BB: Of course it does. Here is the single most obvious distinction. It is popular and it sells. I have sold more than half a million books and an equal number of tapes. It’s poetry. I mean I have stories in there too, but it’s poetry. The only poetry that really sells that way is Robert Service, Banjo Patterson from Australia—just a handful of poetry sells like that. Now you can get Robert Frost and Edgar Allan Poe. But the kind of poetry that I call academic poetry—that’s not meant as a derisive comment at all but that’s the only way I can describe it—the books sell in much smaller quantities, and the audiences they speak to are small. That doesn’t mean that the poetry isn’t good, and it doesn’t mean that it isn’t good writing. It just means that it doesn’t reach as broad an audience.

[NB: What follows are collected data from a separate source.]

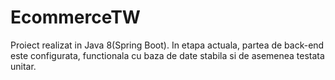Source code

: # EcommerceTW

Proiect realizat in Java 8(Spring Boot). In etapa actuala, partea de back-end este configurata, functionala cu baza de date stabila si de asemenea testata unitar.
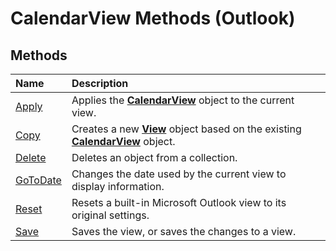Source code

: 
# CalendarView Methods (Outlook)

## Methods



|**Name**|**Description**|
|:-----|:-----|
|[Apply](274edf67-7a3b-8132-3990-a07fa30b5024.md)|Applies the  **[CalendarView](37e078b9-9fc6-5894-b043-06d7257666a8.md)** object to the current view.|
|[Copy](ed33fd43-f36a-99e2-db61-9482423a9558.md)|Creates a new  **[View](41c8d149-9912-1685-4c8b-3c849cc6f1ed.md)** object based on the existing **[CalendarView](37e078b9-9fc6-5894-b043-06d7257666a8.md)** object.|
|[Delete](90a07253-844e-d40b-6450-c97a9cf85c58.md)|Deletes an object from a collection.|
|[GoToDate](f54ad557-4529-b598-1314-c277ddba8495.md)|Changes the date used by the current view to display information.|
|[Reset](222b2537-4d70-6a12-97f2-5034a262655b.md)|Resets a built-in Microsoft Outlook view to its original settings.|
|[Save](19cea2c8-39bd-875c-2cde-50d19f25f73b.md)|Saves the view, or saves the changes to a view.|
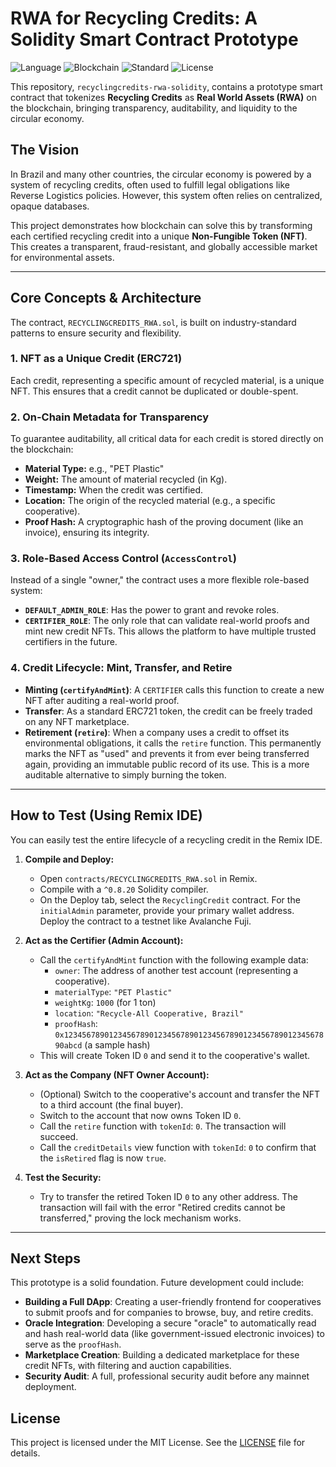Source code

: # RWA for Recycling Credits: A Solidity Smart Contract Prototype

![Language](https://img-shields.io/badge/Language-Solidity-orange)
![Blockchain](https://img.shields.io/badge/Blockchain-EVM%20Chains-blueviolet)
![Standard](https://img.shields.io/badge/Standard-ERC721-blue)
![License](https://img.shields.io/badge/License-MIT-green)

This repository, `recyclingcredits-rwa-solidity`, contains a prototype smart contract that tokenizes **Recycling Credits** as **Real World Assets (RWA)** on the blockchain, bringing transparency, auditability, and liquidity to the circular economy.

## The Vision

In Brazil and many other countries, the circular economy is powered by a system of recycling credits, often used to fulfill legal obligations like Reverse Logistics policies. However, this system often relies on centralized, opaque databases.

This project demonstrates how blockchain can solve this by transforming each certified recycling credit into a unique **Non-Fungible Token (NFT)**. This creates a transparent, fraud-resistant, and globally accessible market for environmental assets.

---

## Core Concepts & Architecture

The contract, `RECYCLINGCREDITS_RWA.sol`, is built on industry-standard patterns to ensure security and flexibility.

### 1. NFT as a Unique Credit (ERC721)
Each credit, representing a specific amount of recycled material, is a unique NFT. This ensures that a credit cannot be duplicated or double-spent.

### 2. On-Chain Metadata for Transparency
To guarantee auditability, all critical data for each credit is stored directly on the blockchain:
*   **Material Type:** e.g., "PET Plastic"
*   **Weight:** The amount of material recycled (in Kg).
*   **Timestamp:** When the credit was certified.
*   **Location:** The origin of the recycled material (e.g., a specific cooperative).
*   **Proof Hash:** A cryptographic hash of the proving document (like an invoice), ensuring its integrity.

### 3. Role-Based Access Control (`AccessControl`)
Instead of a single "owner," the contract uses a more flexible role-based system:
*   **`DEFAULT_ADMIN_ROLE`**: Has the power to grant and revoke roles.
*   **`CERTIFIER_ROLE`**: The only role that can validate real-world proofs and mint new credit NFTs. This allows the platform to have multiple trusted certifiers in the future.

### 4. Credit Lifecycle: Mint, Transfer, and Retire
*   **Minting (`certifyAndMint`)**: A `CERTIFIER` calls this function to create a new NFT after auditing a real-world proof.
*   **Transfer**: As a standard ERC721 token, the credit can be freely traded on any NFT marketplace.
*   **Retirement (`retire`)**: When a company uses a credit to offset its environmental obligations, it calls the `retire` function. This permanently marks the NFT as "used" and prevents it from ever being transferred again, providing an immutable public record of its use. This is a more auditable alternative to simply burning the token.

---

## How to Test (Using Remix IDE)

You can easily test the entire lifecycle of a recycling credit in the Remix IDE.

1.  **Compile and Deploy:**
    *   Open `contracts/RECYCLINGCREDITS_RWA.sol` in Remix.
    *   Compile with a `^0.8.20` Solidity compiler.
    *   On the Deploy tab, select the `RecyclingCredit` contract. For the `initialAdmin` parameter, provide your primary wallet address. Deploy the contract to a testnet like Avalanche Fuji.

2.  **Act as the Certifier (Admin Account):**
    *   Call the `certifyAndMint` function with the following example data:
        *   `owner`: The address of another test account (representing a cooperative).
        *   `materialType`: `"PET Plastic"`
        *   `weightKg`: `1000` (for 1 ton)
        *   `location`: `"Recycle-All Cooperative, Brazil"`
        *   `proofHash`: `0x123456789012345678901234567890123456789012345678901234567890abcd` (a sample hash)
    *   This will create Token ID `0` and send it to the cooperative's wallet.

3.  **Act as the Company (NFT Owner Account):**
    *   (Optional) Switch to the cooperative's account and transfer the NFT to a third account (the final buyer).
    *   Switch to the account that now owns Token ID `0`.
    *   Call the `retire` function with `tokenId`: `0`. The transaction will succeed.
    *   Call the `creditDetails` view function with `tokenId`: `0` to confirm that the `isRetired` flag is now `true`.

4.  **Test the Security:**
    *   Try to transfer the retired Token ID `0` to any other address. The transaction will fail with the error "Retired credits cannot be transferred," proving the lock mechanism works.

---

## Next Steps

This prototype is a solid foundation. Future development could include:

*   **Building a Full DApp**: Creating a user-friendly frontend for cooperatives to submit proofs and for companies to browse, buy, and retire credits.
*   **Oracle Integration**: Developing a secure "oracle" to automatically read and hash real-world data (like government-issued electronic invoices) to serve as the `proofHash`.
*   **Marketplace Creation**: Building a dedicated marketplace for these credit NFTs, with filtering and auction capabilities.
*   **Security Audit**: A full, professional security audit before any mainnet deployment.

## License

This project is licensed under the MIT License. See the [LICENSE](LICENSE) file for details.
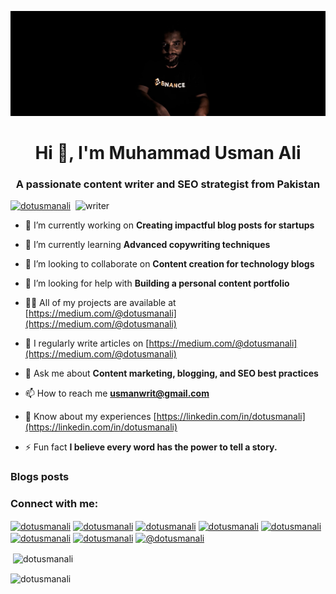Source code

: ![logo](https://github.com/dotusmanali/dotusmanali/blob/main/GitHub%20Banner.png)
<h1 align="center">Hi 👋, I'm Muhammad Usman Ali</h1>
<h3 align="center">A passionate content writer and SEO strategist from Pakistan</h3>

<img align="right" alt="writer" width="400" src="https://cloud-cdn.4over4.com/2021/04/Telecommuting.gif">

<p align="left"> <a href="https://twitter.com/dotusmanali" target="blank"><img src="https://img.shields.io/twitter/follow/dotusmanali?logo=twitter&style=for-the-badge" alt="dotusmanali" /></a> </p>

- 🔭 I’m currently working on **Creating impactful blog posts for startups**

- 🌱 I’m currently learning **Advanced copywriting techniques**

- 👯 I’m looking to collaborate on **Content creation for technology blogs**

- 🤝 I’m looking for help with **Building a personal content portfolio**

- 👨‍💻 All of my projects are available at [https://medium.com/@dotusmanali](https://medium.com/@dotusmanali)

- 📝 I regularly write articles on [https://medium.com/@dotusmanali](https://medium.com/@dotusmanali)

- 💬 Ask me about **Content marketing, blogging, and SEO best practices**

- 📫 How to reach me **usmanwrit@gmail.com**

- 📄 Know about my experiences [https://linkedin.com/in/dotusmanali](https://linkedin.com/in/dotusmanali)

- ⚡ Fun fact **I believe every word has the power to tell a story.**

### Blogs posts
<!-- BLOG-POST-LIST:START -->
<!-- BLOG-POST-LIST:END -->

<h3 align="left">Connect with me:</h3>
<p align="left">
<a href="https://dev.to/dotusmanali" target="blank"><img align="center" src="https://raw.githubusercontent.com/rahuldkjain/github-profile-readme-generator/master/src/images/icons/Social/devto.svg" alt="dotusmanali" height="30" width="40" /></a>
<a href="https://twitter.com/dotusmanali" target="blank"><img align="center" src="https://raw.githubusercontent.com/rahuldkjain/github-profile-readme-generator/master/src/images/icons/Social/twitter.svg" alt="dotusmanali" height="30" width="40" /></a>
<a href="https://linkedin.com/in/dotusmanali" target="blank"><img align="center" src="https://raw.githubusercontent.com/rahuldkjain/github-profile-readme-generator/master/src/images/icons/Social/linked-in-alt.svg" alt="dotusmanali" height="30" width="40" /></a>
<a href="https://stackoverflow.com/users/dotusmanali" target="blank"><img align="center" src="https://raw.githubusercontent.com/rahuldkjain/github-profile-readme-generator/master/src/images/icons/Social/stack-overflow.svg" alt="dotusmanali" height="30" width="40" /></a>
<a href="https://fb.com/dotusmanali" target="blank"><img align="center" src="https://raw.githubusercontent.com/rahuldkjain/github-profile-readme-generator/master/src/images/icons/Social/facebook.svg" alt="dotusmanali" height="30" width="40" /></a>
<a href="https://instagram.com/dotusmanali" target="blank"><img align="center" src="https://raw.githubusercontent.com/rahuldkjain/github-profile-readme-generator/master/src/images/icons/Social/instagram.svg" alt="dotusmanali" height="30" width="40" /></a>
<a href="https://dribbble.com/dotusmanali" target="blank"><img align="center" src="https://raw.githubusercontent.com/rahuldkjain/github-profile-readme-generator/master/src/images/icons/Social/dribbble.svg" alt="dotusmanali" height="30" width="40" /></a>
<a href="https://medium.com/@dotusmanali" target="blank"><img align="center" src="https://raw.githubusercontent.com/rahuldkjain/github-profile-readme-generator/master/src/images/icons/Social/medium.svg" alt="@dotusmanali" height="30" width="40" /></a>
</p>

<p>&nbsp;<img align="center" src="https://github-readme-stats.vercel.app/api?username=dotusmanali&show_icons=true&locale=en" alt="dotusmanali" /></p>

<p><img align="center" src="https://github-readme-streak-stats.herokuapp.com/?user=dotusmanali&" alt="dotusmanali" /></p>
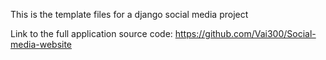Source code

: This is the template files for a django social media project

Link to the full application source code: https://github.com/Vai300/Social-media-website
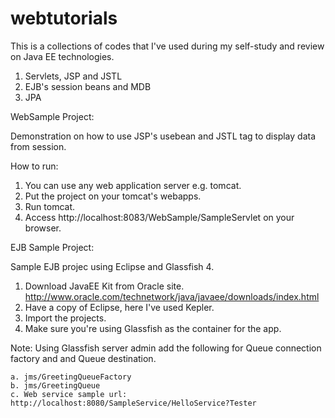 webtutorials
============

This is a collections of codes that I've used during my self-study and review on Java EE technologies.

1. Servlets, JSP and JSTL
2. EJB's session beans and MDB
3. JPA


WebSample Project:

Demonstration on how to use JSP's usebean and JSTL tag to display data from session.

How to run:

1. You can use any web application server e.g. tomcat.
2. Put the project on your tomcat's webapps.
3. Run tomcat.
4. Access http://localhost:8083/WebSample/SampleServlet on your browser.

EJB Sample Project:

Sample EJB projec using Eclipse and Glassfish 4.

1. Download JavaEE Kit from Oracle site. http://www.oracle.com/technetwork/java/javaee/downloads/index.html
2. Have a copy of Eclipse, here I've used Kepler.
3. Import the projects.
4. Make sure you're using Glassfish as the container for the app.

Note: Using Glassfish server admin add the following for Queue connection factory and and Queue destination.

	a. jms/GreetingQueueFactory
	b. jms/GreetingQueue
	c. Web service sample url: http://localhost:8080/SampleService/HelloService?Tester

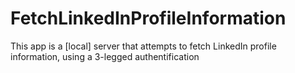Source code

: # FetchLinkedInProfileInformation
This app is a [local] server that attempts to fetch LinkedIn profile information, using a 3-legged authentification
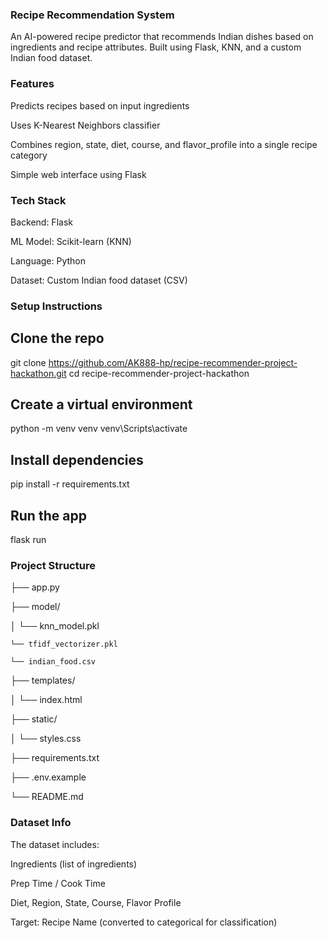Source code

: ### Recipe Recommendation System
An AI-powered recipe predictor that recommends Indian dishes based on ingredients and recipe attributes. Built using Flask, KNN, and a custom Indian food dataset.

### Features
Predicts recipes based on input ingredients

Uses K-Nearest Neighbors classifier

Combines region, state, diet, course, and flavor_profile into a single recipe category

Simple web interface using Flask


### Tech Stack
Backend: Flask

ML Model: Scikit-learn (KNN)

Language: Python

Dataset: Custom Indian food dataset (CSV)


###  Setup Instructions
## Clone the repo

git clone https://github.com/AK888-hp/recipe-recommender-project-hackathon.git
cd recipe-recommender-project-hackathon

## Create a virtual environment

python -m venv venv
venv\Scripts\activate

## Install dependencies

pip install -r requirements.txt

## Run the app

flask run

### Project Structure
├── app.py

├── model/

│   └── knn_model.pkl

    └── tfidf_vectorizer.pkl

    └── indian_food.csv
    
├── templates/

│   └── index.html

├── static/

│   └── styles.css

├── requirements.txt

├── .env.example

└── README.md

### Dataset Info
The dataset includes:

Ingredients (list of ingredients)

Prep Time / Cook Time

Diet, Region, State, Course, Flavor Profile

Target: Recipe Name (converted to categorical for classification)
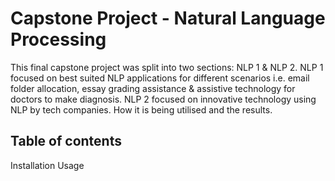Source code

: # Capstone Project - Natural Language Processing

This final capstone project was split into two sections: NLP 1 & NLP 2. NLP 1 focused on best suited NLP applications for different scenarios i.e. email folder allocation, essay grading assistance & assistive technology for doctors to make diagnosis. NLP 2 focused on innovative technology using NLP by tech companies. How it is being utilised and the results.

## Table of contents
Installation
Usage
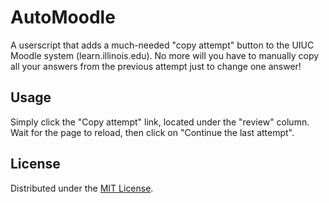 # AutoMoodle

A userscript that adds a much-needed "copy attempt" button to the UIUC Moodle
system (learn.illinois.edu). No more will you have to manually copy all
your answers from the previous attempt just to change one answer!

## Usage

Simply click the "Copy attempt" link, located under the "review" column. Wait
for the page to reload, then click on "Continue the last attempt".

## License

Distributed under the [MIT License](http://opensource.org/licenses/MIT).
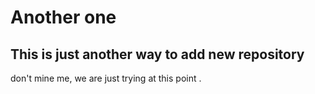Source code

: # Another one 

## This is just another way to add new repository 

don't mine me, we are just trying at this point .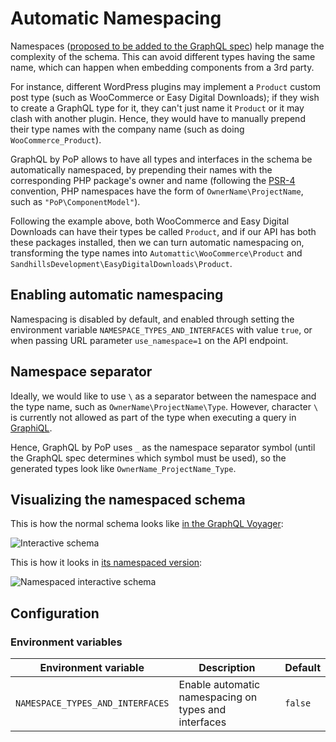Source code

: # Automatic Namespacing

Namespaces ([proposed to be added to the GraphQL spec](https://github.com/graphql/graphql-spec/issues/163)) help manage the complexity of the schema. This can avoid different types having the same name, which can happen when embedding components from a 3rd party.

For instance, different WordPress plugins may implement a `Product` custom post type (such as WooCommerce or Easy Digital Downloads); if they wish to create a GraphQL type for it, they can't just name it `Product` or it may clash with another plugin. Hence, they would have to manually prepend their type names with the company name (such as doing `WooCommerce_Product`).

GraphQL by PoP allows to have all types and interfaces in the schema be automatically namespaced, by prepending their names with the corresponding PHP package's owner and name (following the [PSR-4](https://www.php-fig.org/psr/psr-4/) convention, PHP namespaces have the form of `OwnerName\ProjectName`, such as `"PoP\ComponentModel"`).

Following the example above, both WooCommerce and Easy Digital Downloads can have their types be called `Product`, and if our API has both these packages installed, then we can turn automatic namespacing on, transforming the type names into `Automattic\WooCommerce\Product` and `SandhillsDevelopment\EasyDigitalDownloads\Product`.

## Enabling automatic namespacing

Namespacing is disabled by default, and enabled through setting the environment variable `NAMESPACE_TYPES_AND_INTERFACES` with value `true`, or when passing URL parameter `use_namespace=1` on the API endpoint.

## Namespace separator

Ideally, we would like to use `\` as a separator between the namespace and the type name, such as `OwnerName\ProjectName\Type`. However, character `\` is currently not allowed as part of the type when executing a query in [GraphiQL](https://github.com/graphql/graphiql).

Hence, GraphQL by PoP uses `_` as the namespace separator symbol (until the GraphQL spec determines which symbol must be used), so the generated types look like `OwnerName_ProjectName_Type`.

## Visualizing the namespaced schema

This is how the normal schema looks like [in the GraphQL Voyager](https://newapi.getpop.org/graphql-interactive/):

![Interactive schema](/images/normal-interactive-schema.png)

This is how it looks in [its namespaced version](https://newapi.getpop.org/graphql-interactive/?use_namespace=1):

![Namespaced interactive schema](/images/namespaced-interactive-schema.png)

## Configuration

### Environment variables

| Environment variable | Description | Default |
| --- | --- | --- |
| `NAMESPACE_TYPES_AND_INTERFACES` | Enable automatic namespacing on types and interfaces | `false` |
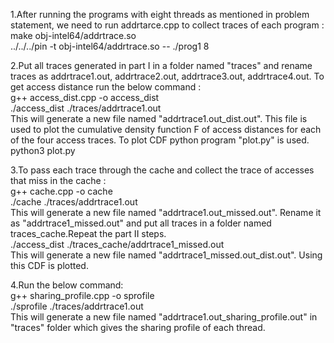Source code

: 1.After running the programs with eight threads as mentioned in problem statement, we need to run addrtarce.cpp to collect traces of each program : <br/>
make obj-intel64/addrtrace.so <br/>
../../../pin -t obj-intel64/addrtrace.so -- ./prog1 8 <br/>

2.Put all traces generated in part I in a folder named "traces" and rename traces as addrtrace1.out, addrtrace2.out, addrtrace3.out, addrtrace4.out. To get access distance run the below command : <br/>
g++ access_dist.cpp -o access_dist <br/>
./access_dist ./traces/addrtrace1.out <br/>
This will generate a new file named "addrtrace1.out_dist.out". This file is used to plot the cumulative density function F of access distances for each of the four access traces. To plot CDF python program "plot.py" is used. <br/>
python3 plot.py

3.To pass each trace through the cache and collect the trace of accesses that miss in the cache : <br/>
 g++ cache.cpp -o cache <br/>
 ./cache ./traces/addrtrace1.out <br/>
 This will generate a new file named "addrtrace1.out_missed.out". Rename it as "addrtrace1_missed.out" and put all traces in a folder named traces_cache.Repeat the part II steps. <br/>
./access_dist ./traces_cache/addrtrace1_missed.out <br/>
This will generate a new file named "addrtrace1_missed.out_dist.out". Using this CDF is plotted.


4.Run the below command: <br/>
  g++ sharing_profile.cpp -o sprofile <br/>
 ./sprofile ./traces/addrtrace1.out <br/>
 This will generate a new file named "addrtrace1.out_sharing_profile.out" in "traces" folder which gives the sharing profile of each thread.

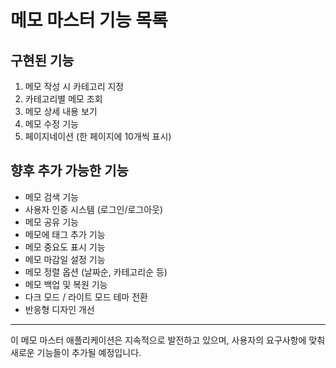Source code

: # 메모 마스터 기능 목록

## 구현된 기능

1. 메모 작성 시 카테고리 지정
2. 카테고리별 메모 조회
3. 메모 상세 내용 보기
4. 메모 수정 기능
5. 페이지네이션 (한 페이지에 10개씩 표시)

## 향후 추가 가능한 기능

- 메모 검색 기능
- 사용자 인증 시스템 (로그인/로그아웃)
- 메모 공유 기능
- 메모에 태그 추가 기능
- 메모 중요도 표시 기능
- 메모 마감일 설정 기능
- 메모 정렬 옵션 (날짜순, 카테고리순 등)
- 메모 백업 및 복원 기능
- 다크 모드 / 라이트 모드 테마 전환
- 반응형 디자인 개선

---

이 메모 마스터 애플리케이션은 지속적으로 발전하고 있으며, 
사용자의 요구사항에 맞춰 새로운 기능들이 추가될 예정입니다.
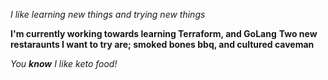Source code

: *I like learning new things*
_and trying new things_

**I'm currently working towards learning Terraform, and GoLang**
__Two new restaraunts I want to try are; smoked bones bbq, and cultured caveman__

_You **know** I like keto food!_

It’s an observation about being on Johnny Carson again. I don’t know how many stars of his caliber—talk-show people—could have had us on and made it work. I wasn’t on there the first couple of times, so someone else was leading the charge. But we went out there. We were on there because of the term “cowboy poetry”—just like Jesse Ventura in a dress—that was why we were on there, because it was so odd. This was about six years after the Urban Cowboy craze. And then suddenly walking out onstage was the real thing, and we sat down. Johnny Carson did not ridicule us because we were not professional entertainers; we were regular people. We just happened to be cowboys. He gave us that respect, and he let us do our thing and present our stuff. Another thing that clinched it was that the poetry was clever, and it was completely like all of the humor that was on television, which was basically about sex and still is. But these were poems about getting bucked off, and so it was completely different and it was clean. I mean it was biologically correct. It had manure and blood in it, but it wasn’t lewd. It was real, clever stuff to the point that the response was so good that every year they just kept having people back on. That was cowboy poetry. You couldn’t have gone on there with any other kind of poetry and made it work—and you still can’t.